What is expected>
Your answer should be a single number: how many lines in the data below hold the string "sesión".
━━ Data for processing ━━
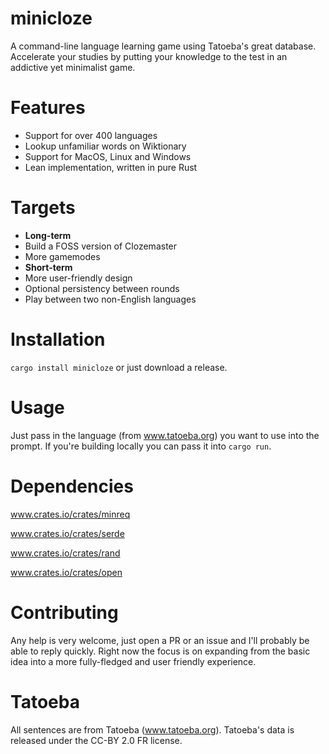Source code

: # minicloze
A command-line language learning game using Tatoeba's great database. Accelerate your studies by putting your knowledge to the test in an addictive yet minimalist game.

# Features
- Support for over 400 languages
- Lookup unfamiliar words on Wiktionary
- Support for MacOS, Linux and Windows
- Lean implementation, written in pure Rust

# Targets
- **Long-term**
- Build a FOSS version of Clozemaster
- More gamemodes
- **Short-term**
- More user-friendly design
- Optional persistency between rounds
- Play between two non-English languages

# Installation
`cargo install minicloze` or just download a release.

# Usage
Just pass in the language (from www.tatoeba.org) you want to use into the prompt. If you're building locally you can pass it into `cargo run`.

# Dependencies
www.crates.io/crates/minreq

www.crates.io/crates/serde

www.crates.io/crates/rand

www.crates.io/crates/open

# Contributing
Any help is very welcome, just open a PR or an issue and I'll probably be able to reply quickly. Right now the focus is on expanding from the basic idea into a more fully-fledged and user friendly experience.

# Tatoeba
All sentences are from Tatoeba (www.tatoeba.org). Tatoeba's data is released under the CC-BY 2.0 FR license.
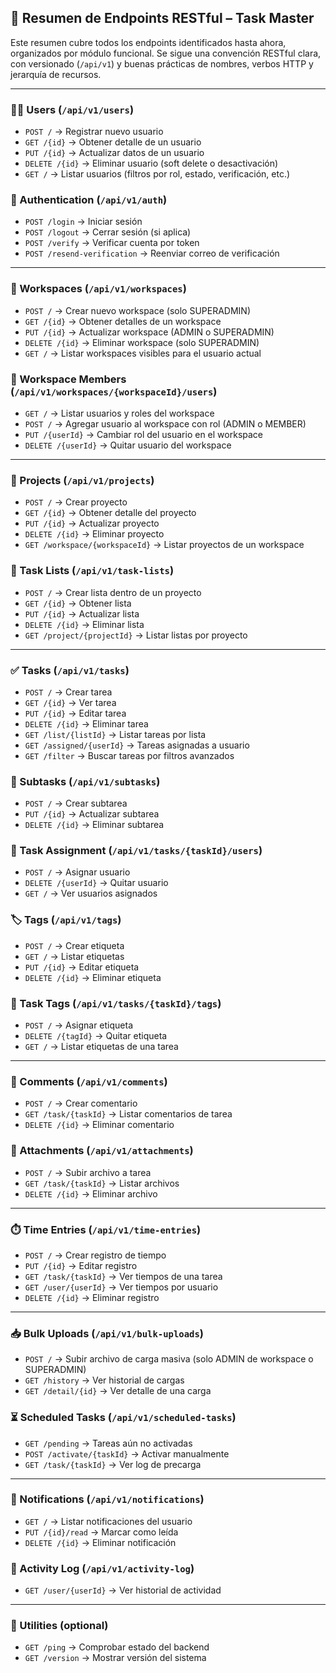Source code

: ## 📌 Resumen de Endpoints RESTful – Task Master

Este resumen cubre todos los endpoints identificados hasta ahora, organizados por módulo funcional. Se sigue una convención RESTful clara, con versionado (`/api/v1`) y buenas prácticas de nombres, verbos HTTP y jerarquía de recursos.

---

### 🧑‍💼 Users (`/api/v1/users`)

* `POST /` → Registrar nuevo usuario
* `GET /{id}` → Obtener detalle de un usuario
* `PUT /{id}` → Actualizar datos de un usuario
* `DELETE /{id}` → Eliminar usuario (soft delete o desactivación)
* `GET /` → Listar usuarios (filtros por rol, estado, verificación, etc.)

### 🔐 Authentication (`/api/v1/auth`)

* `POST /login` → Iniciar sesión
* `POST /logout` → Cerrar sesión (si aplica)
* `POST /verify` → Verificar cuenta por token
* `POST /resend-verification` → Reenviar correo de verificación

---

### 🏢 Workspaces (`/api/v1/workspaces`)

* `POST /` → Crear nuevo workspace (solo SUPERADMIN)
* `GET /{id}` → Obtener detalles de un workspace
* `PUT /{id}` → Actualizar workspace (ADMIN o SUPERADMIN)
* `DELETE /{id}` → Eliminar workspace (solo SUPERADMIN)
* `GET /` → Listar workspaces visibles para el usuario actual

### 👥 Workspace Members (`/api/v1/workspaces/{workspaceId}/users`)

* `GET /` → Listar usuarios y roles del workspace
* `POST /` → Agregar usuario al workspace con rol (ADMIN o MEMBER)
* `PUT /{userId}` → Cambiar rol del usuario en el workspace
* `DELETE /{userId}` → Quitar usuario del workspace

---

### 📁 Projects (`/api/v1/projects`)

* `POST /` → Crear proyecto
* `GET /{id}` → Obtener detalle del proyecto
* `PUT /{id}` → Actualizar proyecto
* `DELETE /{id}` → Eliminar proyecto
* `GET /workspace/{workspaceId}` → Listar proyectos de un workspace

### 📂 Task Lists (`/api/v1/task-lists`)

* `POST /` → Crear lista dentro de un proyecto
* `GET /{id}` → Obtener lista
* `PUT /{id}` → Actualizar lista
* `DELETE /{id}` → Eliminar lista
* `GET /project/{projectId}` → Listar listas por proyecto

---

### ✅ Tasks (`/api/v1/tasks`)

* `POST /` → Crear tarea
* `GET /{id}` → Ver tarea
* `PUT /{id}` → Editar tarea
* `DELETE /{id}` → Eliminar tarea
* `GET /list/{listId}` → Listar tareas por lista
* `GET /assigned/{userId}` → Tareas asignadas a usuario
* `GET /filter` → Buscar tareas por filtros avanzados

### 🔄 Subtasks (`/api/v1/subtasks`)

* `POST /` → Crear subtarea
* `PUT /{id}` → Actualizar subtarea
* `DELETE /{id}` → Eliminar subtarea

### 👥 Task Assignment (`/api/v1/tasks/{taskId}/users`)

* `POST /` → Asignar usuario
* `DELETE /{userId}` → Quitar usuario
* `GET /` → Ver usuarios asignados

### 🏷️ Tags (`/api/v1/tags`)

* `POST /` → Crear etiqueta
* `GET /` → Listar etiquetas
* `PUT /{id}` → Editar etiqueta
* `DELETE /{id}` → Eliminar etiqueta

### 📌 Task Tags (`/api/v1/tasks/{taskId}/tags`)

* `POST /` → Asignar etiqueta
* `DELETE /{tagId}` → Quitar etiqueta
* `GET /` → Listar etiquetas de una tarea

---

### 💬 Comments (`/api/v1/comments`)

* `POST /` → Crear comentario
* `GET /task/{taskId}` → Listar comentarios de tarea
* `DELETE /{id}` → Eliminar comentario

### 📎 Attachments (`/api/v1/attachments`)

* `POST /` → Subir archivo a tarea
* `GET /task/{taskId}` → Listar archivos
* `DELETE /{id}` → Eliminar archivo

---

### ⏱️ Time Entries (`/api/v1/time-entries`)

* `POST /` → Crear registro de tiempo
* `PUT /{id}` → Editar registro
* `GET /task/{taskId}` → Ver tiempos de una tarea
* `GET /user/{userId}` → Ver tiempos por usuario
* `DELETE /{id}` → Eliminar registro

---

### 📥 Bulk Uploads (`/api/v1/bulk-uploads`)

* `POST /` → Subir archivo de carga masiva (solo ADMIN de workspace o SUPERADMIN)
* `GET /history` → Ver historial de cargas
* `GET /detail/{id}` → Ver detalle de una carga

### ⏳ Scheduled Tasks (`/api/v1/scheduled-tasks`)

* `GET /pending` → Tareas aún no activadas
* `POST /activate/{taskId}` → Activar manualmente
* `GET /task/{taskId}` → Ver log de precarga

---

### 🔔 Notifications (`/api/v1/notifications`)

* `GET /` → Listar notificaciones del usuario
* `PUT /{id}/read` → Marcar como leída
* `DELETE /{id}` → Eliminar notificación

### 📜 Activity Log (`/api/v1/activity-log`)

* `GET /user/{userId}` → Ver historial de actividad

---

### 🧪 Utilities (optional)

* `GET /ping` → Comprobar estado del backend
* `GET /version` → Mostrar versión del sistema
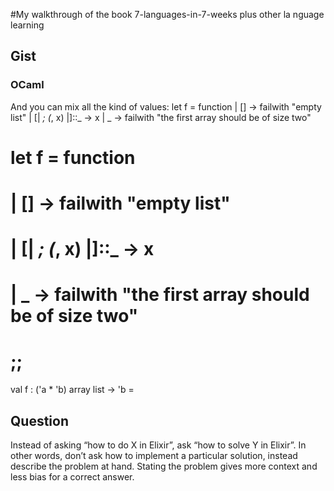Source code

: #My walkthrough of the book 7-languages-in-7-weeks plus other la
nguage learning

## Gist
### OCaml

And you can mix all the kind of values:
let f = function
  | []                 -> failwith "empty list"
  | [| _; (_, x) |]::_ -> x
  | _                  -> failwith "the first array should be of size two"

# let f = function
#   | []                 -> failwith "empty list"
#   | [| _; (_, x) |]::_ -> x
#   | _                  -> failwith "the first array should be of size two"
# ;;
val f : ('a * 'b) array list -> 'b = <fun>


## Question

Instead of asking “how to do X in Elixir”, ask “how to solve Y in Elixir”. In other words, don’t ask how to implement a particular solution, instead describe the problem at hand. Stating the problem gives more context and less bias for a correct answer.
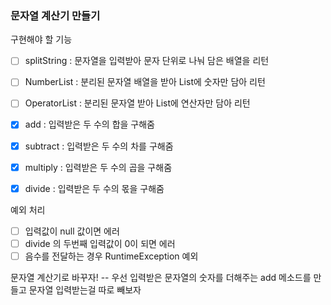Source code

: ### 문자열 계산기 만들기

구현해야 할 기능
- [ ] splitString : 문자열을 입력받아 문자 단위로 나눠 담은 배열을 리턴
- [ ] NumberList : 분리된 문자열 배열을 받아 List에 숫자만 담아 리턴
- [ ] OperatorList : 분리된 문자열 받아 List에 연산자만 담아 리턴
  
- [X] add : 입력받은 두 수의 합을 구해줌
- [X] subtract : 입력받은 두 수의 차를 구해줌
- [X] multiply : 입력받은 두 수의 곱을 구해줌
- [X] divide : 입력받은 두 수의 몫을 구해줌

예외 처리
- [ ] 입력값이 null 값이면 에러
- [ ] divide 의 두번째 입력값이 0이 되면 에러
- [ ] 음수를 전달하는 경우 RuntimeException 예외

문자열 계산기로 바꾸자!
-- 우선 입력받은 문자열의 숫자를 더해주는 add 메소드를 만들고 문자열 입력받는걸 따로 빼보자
━━━
━━ Data for processing ━━
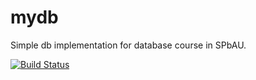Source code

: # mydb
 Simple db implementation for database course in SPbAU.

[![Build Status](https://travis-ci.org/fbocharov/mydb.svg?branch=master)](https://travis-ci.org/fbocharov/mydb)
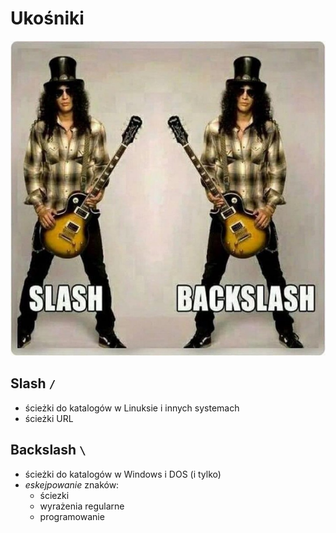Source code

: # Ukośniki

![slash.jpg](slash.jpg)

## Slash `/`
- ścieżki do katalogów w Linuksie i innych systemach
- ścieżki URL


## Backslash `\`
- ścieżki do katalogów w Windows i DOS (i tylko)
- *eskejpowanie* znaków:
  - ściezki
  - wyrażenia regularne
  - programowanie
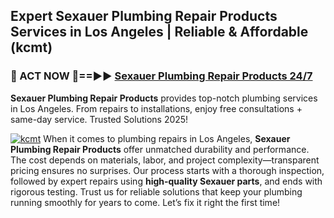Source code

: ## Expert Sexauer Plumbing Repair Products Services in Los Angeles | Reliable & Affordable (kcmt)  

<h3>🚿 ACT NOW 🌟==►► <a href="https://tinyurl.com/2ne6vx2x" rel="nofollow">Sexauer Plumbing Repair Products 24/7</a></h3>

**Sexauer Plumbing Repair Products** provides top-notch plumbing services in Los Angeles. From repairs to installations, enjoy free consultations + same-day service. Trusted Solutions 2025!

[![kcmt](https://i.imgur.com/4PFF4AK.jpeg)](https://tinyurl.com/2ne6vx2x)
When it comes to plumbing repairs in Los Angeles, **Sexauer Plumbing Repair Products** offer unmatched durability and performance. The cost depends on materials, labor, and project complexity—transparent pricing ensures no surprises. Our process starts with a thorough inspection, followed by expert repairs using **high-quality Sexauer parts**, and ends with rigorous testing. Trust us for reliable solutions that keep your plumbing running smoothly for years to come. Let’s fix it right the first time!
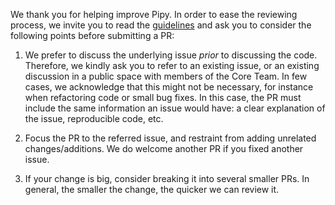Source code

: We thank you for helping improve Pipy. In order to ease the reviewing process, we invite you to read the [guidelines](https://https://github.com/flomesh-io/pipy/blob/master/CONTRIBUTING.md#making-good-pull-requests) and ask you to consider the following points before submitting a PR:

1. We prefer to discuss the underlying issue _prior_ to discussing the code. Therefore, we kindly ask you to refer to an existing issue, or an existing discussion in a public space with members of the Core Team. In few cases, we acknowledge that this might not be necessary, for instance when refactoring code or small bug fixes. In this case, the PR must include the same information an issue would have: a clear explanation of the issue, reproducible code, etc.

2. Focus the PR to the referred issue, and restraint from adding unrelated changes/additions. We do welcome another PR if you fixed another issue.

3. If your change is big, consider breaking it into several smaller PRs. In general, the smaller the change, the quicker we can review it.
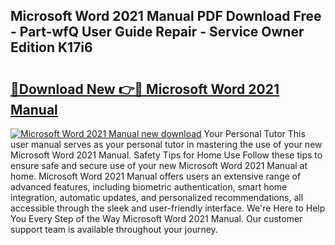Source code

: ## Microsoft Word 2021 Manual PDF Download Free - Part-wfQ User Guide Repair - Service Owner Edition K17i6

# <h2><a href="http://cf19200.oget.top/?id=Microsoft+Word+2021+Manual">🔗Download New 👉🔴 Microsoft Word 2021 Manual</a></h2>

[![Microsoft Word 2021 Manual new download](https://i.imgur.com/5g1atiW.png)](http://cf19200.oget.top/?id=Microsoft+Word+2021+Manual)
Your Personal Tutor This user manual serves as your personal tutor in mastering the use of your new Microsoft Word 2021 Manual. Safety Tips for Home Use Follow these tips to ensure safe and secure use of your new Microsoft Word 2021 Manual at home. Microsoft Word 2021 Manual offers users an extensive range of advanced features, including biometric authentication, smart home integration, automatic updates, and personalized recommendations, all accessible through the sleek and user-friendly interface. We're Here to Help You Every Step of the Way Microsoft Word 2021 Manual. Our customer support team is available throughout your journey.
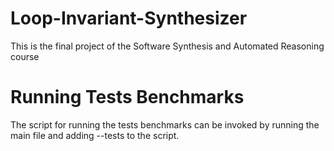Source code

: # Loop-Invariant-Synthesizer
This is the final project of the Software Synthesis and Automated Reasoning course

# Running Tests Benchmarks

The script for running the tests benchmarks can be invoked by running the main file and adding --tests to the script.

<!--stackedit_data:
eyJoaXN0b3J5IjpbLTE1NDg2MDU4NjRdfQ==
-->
━━━
━━ Data for processing ━━
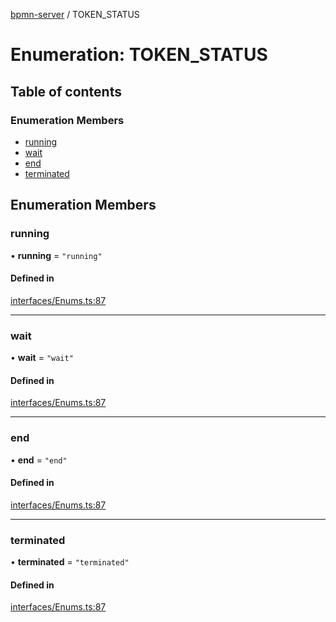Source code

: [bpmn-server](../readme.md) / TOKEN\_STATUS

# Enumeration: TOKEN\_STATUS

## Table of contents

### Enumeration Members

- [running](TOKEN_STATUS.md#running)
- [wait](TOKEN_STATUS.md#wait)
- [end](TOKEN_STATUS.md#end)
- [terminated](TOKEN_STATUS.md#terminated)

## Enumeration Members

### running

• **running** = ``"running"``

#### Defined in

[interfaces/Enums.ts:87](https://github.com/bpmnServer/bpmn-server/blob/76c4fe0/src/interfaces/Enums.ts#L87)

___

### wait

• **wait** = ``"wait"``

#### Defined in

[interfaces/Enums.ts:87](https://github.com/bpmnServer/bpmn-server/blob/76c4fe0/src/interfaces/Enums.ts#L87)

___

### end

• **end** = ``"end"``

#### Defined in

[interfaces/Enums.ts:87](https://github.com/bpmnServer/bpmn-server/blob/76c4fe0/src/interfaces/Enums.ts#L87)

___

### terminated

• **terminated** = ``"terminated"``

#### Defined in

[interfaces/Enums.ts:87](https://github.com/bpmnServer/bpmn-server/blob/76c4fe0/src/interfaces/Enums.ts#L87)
━━━
Task result>
2